Inquiry, Creativity, and Discovery

The University of Massachusetts Boston is an educational institution dedicated to rigorous, open, critical inquiry—a gateway to intellectual discovery in all branches of knowledge, and a crucible for artistic expression. Our campus culture fosters imagination, creativity, and intellectual vitality. Responsive to the call of diverse disciplines, schools of thought, and public constituencies, we expect and welcome divergent views, honoring our shared commitment to expanding, creating, and disseminating knowledge. We celebrate our research culture, with its diversity of methods, commitments, and outcomes. We promote a culture of lifelong learning and serve as a catalyst for intellectual interactions with scholarly communities, students, alumni, and the public.


Our work can transform the lives, careers, and social contexts of all members of our community. We seek to help our students to realize their potential in the pursuit of education. We support our students, faculty, and staff in their efforts to create knowledge, gain new understandings, and assume the responsibilities of leadership and civic participation.

Diversity and Inclusion

Our multi-faceted diversity is an educational asset for all members of our community.
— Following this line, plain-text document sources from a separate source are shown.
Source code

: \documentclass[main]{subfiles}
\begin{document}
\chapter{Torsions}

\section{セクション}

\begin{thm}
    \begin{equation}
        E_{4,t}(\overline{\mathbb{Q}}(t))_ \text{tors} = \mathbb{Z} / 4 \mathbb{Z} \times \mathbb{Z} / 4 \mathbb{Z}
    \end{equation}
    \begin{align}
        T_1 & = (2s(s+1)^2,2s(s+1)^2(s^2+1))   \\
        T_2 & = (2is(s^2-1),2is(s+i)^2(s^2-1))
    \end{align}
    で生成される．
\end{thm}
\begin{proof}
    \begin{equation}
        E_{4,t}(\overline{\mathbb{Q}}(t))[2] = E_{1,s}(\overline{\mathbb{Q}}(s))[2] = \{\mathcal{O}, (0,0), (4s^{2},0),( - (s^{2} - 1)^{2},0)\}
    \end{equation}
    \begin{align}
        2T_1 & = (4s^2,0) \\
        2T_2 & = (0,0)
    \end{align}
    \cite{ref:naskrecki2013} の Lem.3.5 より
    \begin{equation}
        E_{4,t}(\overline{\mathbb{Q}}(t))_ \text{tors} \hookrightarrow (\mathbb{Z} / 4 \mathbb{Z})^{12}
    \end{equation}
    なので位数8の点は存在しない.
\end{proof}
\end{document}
We value and provide a learning environment that nurtures respect for differences, excites curiosity, and embodies civility. Our campus culture encourages us all to negotiate variant perspectives and values and to strive for open and frank encounters. In providing a supportive environment for the academic and social development of a broad array of students of all ages who represent many national and cultural origins, we seek to serve as a model for inclusive community-building.


As a campus community, we address critical social issues and contribute to the public good, both local and global. We participate in teaching and public service, as well as in basic, applied, and engaged research, to support the intellectual, scientific, cultural, artistic, social, political, and economic development of the communities we serve. We forge partnerships with communities, the private sector, government, health care organizations, other colleges and universities, and K-12 public education, and bring the intellectual, technical, and human resources of our faculty, staff, and students to bear on pressing economic and social needs.

Environmental Stewardship and Sustainability

We seek to foster a consciousness of nature’s centrality to the human experience and our collective obligation to environmental sustainability. Since our founding, we have emphasized teaching, research, and service activities that promote environmental protection and nurture sustainability, strive for responsible stewardship and conservation of resources and enhance the natural environment—not least the marine environment around our campus on Dorchester Bay and Boston Harbor.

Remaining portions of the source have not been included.